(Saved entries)
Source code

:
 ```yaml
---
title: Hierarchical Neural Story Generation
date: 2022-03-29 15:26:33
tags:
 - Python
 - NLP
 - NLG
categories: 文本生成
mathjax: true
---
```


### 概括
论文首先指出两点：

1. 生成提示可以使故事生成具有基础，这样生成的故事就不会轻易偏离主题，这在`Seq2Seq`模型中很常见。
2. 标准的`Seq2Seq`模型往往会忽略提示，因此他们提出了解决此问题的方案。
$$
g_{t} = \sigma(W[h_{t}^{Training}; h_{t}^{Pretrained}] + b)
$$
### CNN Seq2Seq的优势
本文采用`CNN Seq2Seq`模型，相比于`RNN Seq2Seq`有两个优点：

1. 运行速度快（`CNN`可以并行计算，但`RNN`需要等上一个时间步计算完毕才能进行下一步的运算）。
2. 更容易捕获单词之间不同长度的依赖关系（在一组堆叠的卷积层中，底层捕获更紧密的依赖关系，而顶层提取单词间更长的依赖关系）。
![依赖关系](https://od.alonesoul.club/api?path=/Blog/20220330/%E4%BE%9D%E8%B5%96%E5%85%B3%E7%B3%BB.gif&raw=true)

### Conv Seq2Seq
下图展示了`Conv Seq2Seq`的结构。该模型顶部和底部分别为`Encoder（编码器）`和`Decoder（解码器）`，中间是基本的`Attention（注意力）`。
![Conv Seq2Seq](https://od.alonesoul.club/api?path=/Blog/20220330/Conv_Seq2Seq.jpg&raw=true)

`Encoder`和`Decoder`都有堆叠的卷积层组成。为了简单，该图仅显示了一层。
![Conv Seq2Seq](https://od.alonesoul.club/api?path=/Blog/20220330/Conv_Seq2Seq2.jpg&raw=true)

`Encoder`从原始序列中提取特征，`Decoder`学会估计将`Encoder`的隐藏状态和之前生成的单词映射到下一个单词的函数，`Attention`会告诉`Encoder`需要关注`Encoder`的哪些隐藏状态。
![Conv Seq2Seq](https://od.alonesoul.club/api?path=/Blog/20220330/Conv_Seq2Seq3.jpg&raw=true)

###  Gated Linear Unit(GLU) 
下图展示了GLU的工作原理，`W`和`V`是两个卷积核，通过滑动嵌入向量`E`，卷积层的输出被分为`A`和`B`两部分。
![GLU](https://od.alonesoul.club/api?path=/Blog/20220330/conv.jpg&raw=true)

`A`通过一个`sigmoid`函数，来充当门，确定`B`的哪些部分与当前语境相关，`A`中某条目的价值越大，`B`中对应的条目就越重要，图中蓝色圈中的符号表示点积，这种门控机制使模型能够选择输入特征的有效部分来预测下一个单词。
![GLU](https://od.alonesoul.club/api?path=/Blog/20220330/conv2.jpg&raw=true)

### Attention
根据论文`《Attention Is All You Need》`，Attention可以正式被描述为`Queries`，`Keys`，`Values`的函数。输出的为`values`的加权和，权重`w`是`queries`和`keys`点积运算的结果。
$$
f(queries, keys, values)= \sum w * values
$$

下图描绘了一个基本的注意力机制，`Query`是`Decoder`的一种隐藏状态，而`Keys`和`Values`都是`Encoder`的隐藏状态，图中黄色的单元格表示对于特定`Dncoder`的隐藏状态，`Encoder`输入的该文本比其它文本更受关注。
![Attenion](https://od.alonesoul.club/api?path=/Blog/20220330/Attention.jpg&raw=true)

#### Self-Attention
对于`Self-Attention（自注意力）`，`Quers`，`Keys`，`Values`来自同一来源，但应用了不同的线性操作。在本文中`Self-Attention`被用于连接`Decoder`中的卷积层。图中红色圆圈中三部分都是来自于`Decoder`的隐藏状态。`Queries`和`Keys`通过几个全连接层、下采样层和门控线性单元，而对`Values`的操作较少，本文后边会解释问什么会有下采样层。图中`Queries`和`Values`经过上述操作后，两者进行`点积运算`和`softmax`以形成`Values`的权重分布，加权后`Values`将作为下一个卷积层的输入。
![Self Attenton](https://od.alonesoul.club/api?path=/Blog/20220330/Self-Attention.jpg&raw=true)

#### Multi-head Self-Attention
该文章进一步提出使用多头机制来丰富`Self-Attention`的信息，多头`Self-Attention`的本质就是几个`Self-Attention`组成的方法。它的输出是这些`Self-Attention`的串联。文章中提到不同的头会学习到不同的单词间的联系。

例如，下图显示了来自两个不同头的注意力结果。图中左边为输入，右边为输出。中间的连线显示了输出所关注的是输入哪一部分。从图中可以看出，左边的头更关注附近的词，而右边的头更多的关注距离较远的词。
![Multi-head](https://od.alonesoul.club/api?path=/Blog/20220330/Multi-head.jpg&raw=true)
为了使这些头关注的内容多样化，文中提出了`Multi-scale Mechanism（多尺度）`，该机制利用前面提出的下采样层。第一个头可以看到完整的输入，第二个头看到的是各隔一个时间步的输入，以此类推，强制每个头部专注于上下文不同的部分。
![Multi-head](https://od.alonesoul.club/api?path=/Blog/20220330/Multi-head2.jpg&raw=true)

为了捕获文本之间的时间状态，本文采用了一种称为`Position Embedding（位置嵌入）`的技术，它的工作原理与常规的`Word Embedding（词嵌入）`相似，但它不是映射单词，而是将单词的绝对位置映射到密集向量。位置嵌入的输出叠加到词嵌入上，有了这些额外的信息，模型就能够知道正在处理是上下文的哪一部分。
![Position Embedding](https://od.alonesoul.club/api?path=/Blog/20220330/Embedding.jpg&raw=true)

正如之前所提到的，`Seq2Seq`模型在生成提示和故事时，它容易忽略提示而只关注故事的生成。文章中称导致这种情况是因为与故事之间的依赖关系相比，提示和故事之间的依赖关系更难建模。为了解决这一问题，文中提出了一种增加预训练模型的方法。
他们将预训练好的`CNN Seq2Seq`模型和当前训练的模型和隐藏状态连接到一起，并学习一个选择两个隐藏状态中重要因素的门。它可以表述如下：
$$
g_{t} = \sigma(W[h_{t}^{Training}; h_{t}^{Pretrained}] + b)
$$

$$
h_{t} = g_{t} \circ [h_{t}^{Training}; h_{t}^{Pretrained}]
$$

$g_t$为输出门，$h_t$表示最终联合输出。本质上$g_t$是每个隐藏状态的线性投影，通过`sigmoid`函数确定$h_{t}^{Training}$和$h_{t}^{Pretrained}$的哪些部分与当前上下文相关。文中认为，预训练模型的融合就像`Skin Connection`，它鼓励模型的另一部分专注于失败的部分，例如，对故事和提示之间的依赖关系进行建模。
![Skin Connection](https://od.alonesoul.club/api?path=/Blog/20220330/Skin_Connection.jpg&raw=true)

→ **PROBLEM TO WORK ON**: All lines above should be output verbatim.

→ **ANSWER SECTION**:
Source code

:
 ```yaml
---
title: Hierarchical Neural Story Generation
date: 2022-03-29 15:26:33
tags:
 - Python
 - NLP
 - NLG
categories: 文本生成
mathjax: true
---
```


### 概括
论文首先指出两点：

1. 生成提示可以使故事生成具有基础，这样生成的故事就不会轻易偏离主题，这在`Seq2Seq`模型中很常见。
2. 标准的`Seq2Seq`模型往往会忽略提示，因此他们提出了解决此问题的方案。
$$
g_{t} = \sigma(W[h_{t}^{Training}; h_{t}^{Pretrained}] + b)
$$
### CNN Seq2Seq的优势
本文采用`CNN Seq2Seq`模型，相比于`RNN Seq2Seq`有两个优点：

1. 运行速度快（`CNN`可以并行计算，但`RNN`需要等上一个时间步计算完毕才能进行下一步的运算）。
2. 更容易捕获单词之间不同长度的依赖关系（在一组堆叠的卷积层中，底层捕获更紧密的依赖关系，而顶层提取单词间更长的依赖关系）。
![依赖关系](https://od.alonesoul.club/api?path=/Blog/20220330/%E4%BE%9D%E8%B5%96%E5%85%B3%E7%B3%BB.gif&raw=true)

### Conv Seq2Seq
下图展示了`Conv Seq2Seq`的结构。该模型顶部和底部分别为`Encoder（编码器）`和`Decoder（解码器）`，中间是基本的`Attention（注意力）`。
![Conv Seq2Seq](https://od.alonesoul.club/api?path=/Blog/20220330/Conv_Seq2Seq.jpg&raw=true)

`Encoder`和`Decoder`都有堆叠的卷积层组成。为了简单，该图仅显示了一层。
![Conv Seq2Seq](https://od.alonesoul.club/api?path=/Blog/20220330/Conv_Seq2Seq2.jpg&raw=true)

`Encoder`从原始序列中提取特征，`Decoder`学会估计将`Encoder`的隐藏状态和之前生成的单词映射到下一个单词的函数，`Attention`会告诉`Encoder`需要关注`Encoder`的哪些隐藏状态。
![Conv Seq2Seq](https://od.alonesoul.club/api?path=/Blog/20220330/Conv_Seq2Seq3.jpg&raw=true)

###  Gated Linear Unit(GLU) 
下图展示了GLU的工作原理，`W`和`V`是两个卷积核，通过滑动嵌入向量`E`，卷积层的输出被分为`A`和`B`两部分。
![GLU](https://od.alonesoul.club/api?path=/Blog/20220330/conv.jpg&raw=true)

`A`通过一个`sigmoid`函数，来充当门，确定`B`的哪些部分与当前语境相关，`A`中某条目的价值越大，`B`中对应的条目就越重要，图中蓝色圈中的符号表示点积，这种门控机制使模型能够选择输入特征的有效部分来预测下一个单词。
![GLU](https://od.alonesoul.club/api?path=/Blog/20220330/conv2.jpg&raw=true)

### Attention
根据论文`《Attention Is All You Need》`，Attention可以正式被描述为`Queries`，`Keys`，`Values`的函数。输出的为`values`的加权和，权重`w`是`queries`和`keys`点积运算的结果。
$$
f(queries, keys, values)= \sum w * values
$$

下图描绘了一个基本的注意力机制，`Query`是`Decoder`的一种隐藏状态，而`Keys`和`Values`都是`Encoder`的隐藏状态，图中黄色的单元格表示对于特定`Dncoder`的隐藏状态，`Encoder`输入的该文本比其它文本更受关注。
![Attenion](https://od.alonesoul.club/api?path=/Blog/20220330/Attention.jpg&raw=true)

#### Self-Attention
对于`Self-Attention（自注意力）`，`Quers`，`Keys`，`Values`来自同一来源，但应用了不同的线性操作。在本文中`Self-Attention`被用于连接`Decoder`中的卷积层。图中红色圆圈中三部分都是来自于`Decoder`的隐藏状态。`Queries`和`Keys`通过几个全连接层、下采样层和门控线性单元，而对`Values`的操作较少，本文后边会解释问什么会有下采样层。图中`Queries`和`Values`经过上述操作后，两者进行`点积运算`和`softmax`以形成`Values`的权重分布，加权后`Values`将作为下一个卷积层的输入。
![Self Attenton](https://od.alonesoul.club/api?path=/Blog/20220330/Self-Attention.jpg&raw=true)

#### Multi-head Self-Attention
该文章进一步提出使用多头机制来丰富`Self-Attention`的信息，多头`Self-Attention`的本质就是几个`Self-Attention`组成的方法。它的输出是这些`Self-Attention`的串联。文章中提到不同的头会学习到不同的单词间的联系。

例如，下图显示了来自两个不同头的注意力结果。图中左边为输入，右边为输出。中间的连线显示了输出所关注的是输入哪一部分。从图中可以看出，左边的头更关注附近的词，而右边的头更多的关注距离较远的词。
![Multi-head](https://od.alonesoul.club/api?path=/Blog/20220330/Multi-head.jpg&raw=true)
为了使这些头关注的内容多样化，文中提出了`Multi-scale Mechanism（多尺度）`，该机制利用前面提出的下采样层。第一个头可以看到完整的输入，第二个头看到的是各隔一个时间步的输入，以此类推，强制每个头部专注于上下文不同的部分。
![Multi-head](https://od.alonesoul.club/api?path=/Blog/20220330/Multi-head2.jpg&raw=true)

为了捕获文本之间的时间状态，本文采用了一种称为`Position Embedding（位置嵌入）`的技术，它的工作原理与常规的`Word Embedding（词嵌入）`相似，但它不是映射单词，而是将单词的绝对位置映射到密集向量。位置嵌入的输出叠加到词嵌入上，有了这些额外的信息，模型就能够知道正在处理是上下文的哪一部分。
![Position Embedding](https://od.alonesoul.club/api?path=/Blog/20220330/Embedding.jpg&raw=true)

正如之前所提到的，`Seq2Seq`模型在生成提示和故事时，它容易忽略提示而只关注故事的生成。文章中称导致这种情况是因为与故事之间的依赖关系相比，提示和故事之间的依赖关系更难建模。为了解决这一问题，文中提出了一种增加预训练模型的方法。
他们将预训练好的`CNN Seq2Seq`模型和当前训练的模型和隐藏状态连接到一起，并学习一个选择两个隐藏状态中重要因素的门。它可以表述如下：
$$
g_{t} = \sigma(W[h_{t}^{Training}; h_{t}^{Pretrained}] + b)
$$

$$
h_{t} = g_{t} \circ [h_{t}^{Training}; h_{t}^{Pretrained}]
$$

$g_t$为输出门，$h_t$表示最终联合输出。本质上$g_t$是每个隐藏状态的线性投影，通过`sigmoid`函数确定$h_{t}^{Training}$和$h_{t}^{Pretrained}$的哪些部分与当前上下文相关。文中认为，预训练模型的融合就像`Skin Connection`，它鼓励模型的另一部分专注于失败的部分，例如，对故事和提示之间的依赖关系进行建模。
![Skin Connection](https://od.alonesoul.club/api?path=/Blog/20220330/Skin_Connection.jpg&raw=true)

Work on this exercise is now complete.